REVIEW OF NURSE-LED INTERVENTIONS IN REDUCING HOSPITAL READMISSION RATES AMONG ELDERLY PATIENTS WITH CHRONIC ILLNESSES: A SYSTEMATIC REVIEW
Bibliographic record
Abstract
Background: Hospital readmissions among elderly patients with chronic illnesses remain a major global healthcare concern, leading to increased morbidity, reduced quality of life, and escalating healthcare costs. Nurse-led interventions have emerged as a promising approach to improve care continuity and reduce preventable readmissions. However, existing studies show variability in design, outcomes, and intervention types, necessitating a systematic synthesis of evidence to establish their effectiveness. Objective: This systematic review aims to evaluate the impact of nurse-led interventions on hospital readmission rates among elderly patients with chronic illnesses, assessing their effectiveness compared to standard or physician-led care. Methods: Following PRISMA 2020 guidelines, a systematic search was conducted across PubMed, Scopus, Web of Science, and the Cochrane Library for studies published between 2015 and 2025. Eligible studies included randomized controlled trials, quasi-experimental, and observational designs focusing on nurse-led interventions for adults aged ≥65 with chronic conditions.

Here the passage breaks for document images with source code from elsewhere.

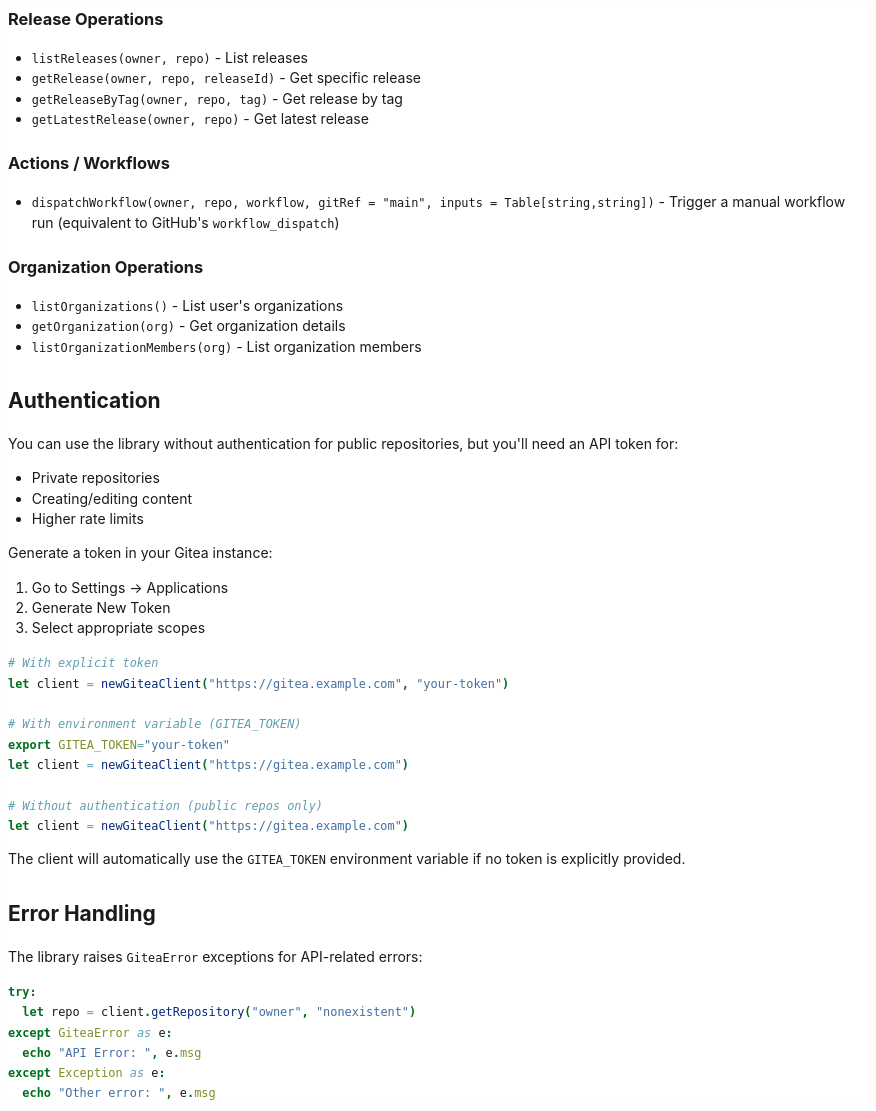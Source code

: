 ### Release Operations
- `listReleases(owner, repo)` - List releases
- `getRelease(owner, repo, releaseId)` - Get specific release
- `getReleaseByTag(owner, repo, tag)` - Get release by tag
- `getLatestRelease(owner, repo)` - Get latest release

### Actions / Workflows

- `dispatchWorkflow(owner, repo, workflow, gitRef = "main", inputs = Table[string,string])` - Trigger a manual workflow run (equivalent to GitHub's `workflow_dispatch`)

### Organization Operations
- `listOrganizations()` - List user's organizations
- `getOrganization(org)` - Get organization details
- `listOrganizationMembers(org)` - List organization members

## Authentication

You can use the library without authentication for public repositories, but you'll need an API token for:
- Private repositories
- Creating/editing content
- Higher rate limits

Generate a token in your Gitea instance:
1. Go to Settings → Applications
2. Generate New Token
3. Select appropriate scopes

```nim
# With explicit token
let client = newGiteaClient("https://gitea.example.com", "your-token")

# With environment variable (GITEA_TOKEN)
export GITEA_TOKEN="your-token"
let client = newGiteaClient("https://gitea.example.com")

# Without authentication (public repos only)
let client = newGiteaClient("https://gitea.example.com")
```

The client will automatically use the `GITEA_TOKEN` environment variable if no token is explicitly provided.

## Error Handling

The library raises `GiteaError` exceptions for API-related errors:

```nim
try:
  let repo = client.getRepository("owner", "nonexistent")
except GiteaError as e:
  echo "API Error: ", e.msg
except Exception as e:
  echo "Other error: ", e.msg
```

Data extraction and quality appraisal were performed independently by two reviewers using standardized tools, including the Cochrane Risk of Bias 2 and Newcastle-Ottawa Scale. A narrative synthesis and meta-analysis using a random-effects model were performed to summarize outcomes. Results: Eight studies involving 8,945 participants were included. Nurse-led interventions—such as transitional care, home visits, telehealth follow-up, and education—significantly reduced hospital readmission rates (RR = 0.67; 95% CI 0.49–0.92; p = 0.01). Secondary outcomes demonstrated improved self-management, medication adherence, and quality of life. Heterogeneity was moderate (I² = 58%), and the overall risk of bias was low to moderate. Conclusion: Nurse-led interventions effectively reduce hospital readmissions and improve overall care outcomes among elderly patients with chronic diseases. These findings highlight the critical role of nurses in transitional and chronic care management. Nonetheless, further large-scale, standardized RCTs are required to confirm long-term effectiveness and cost-efficiency across diverse healthcare systems.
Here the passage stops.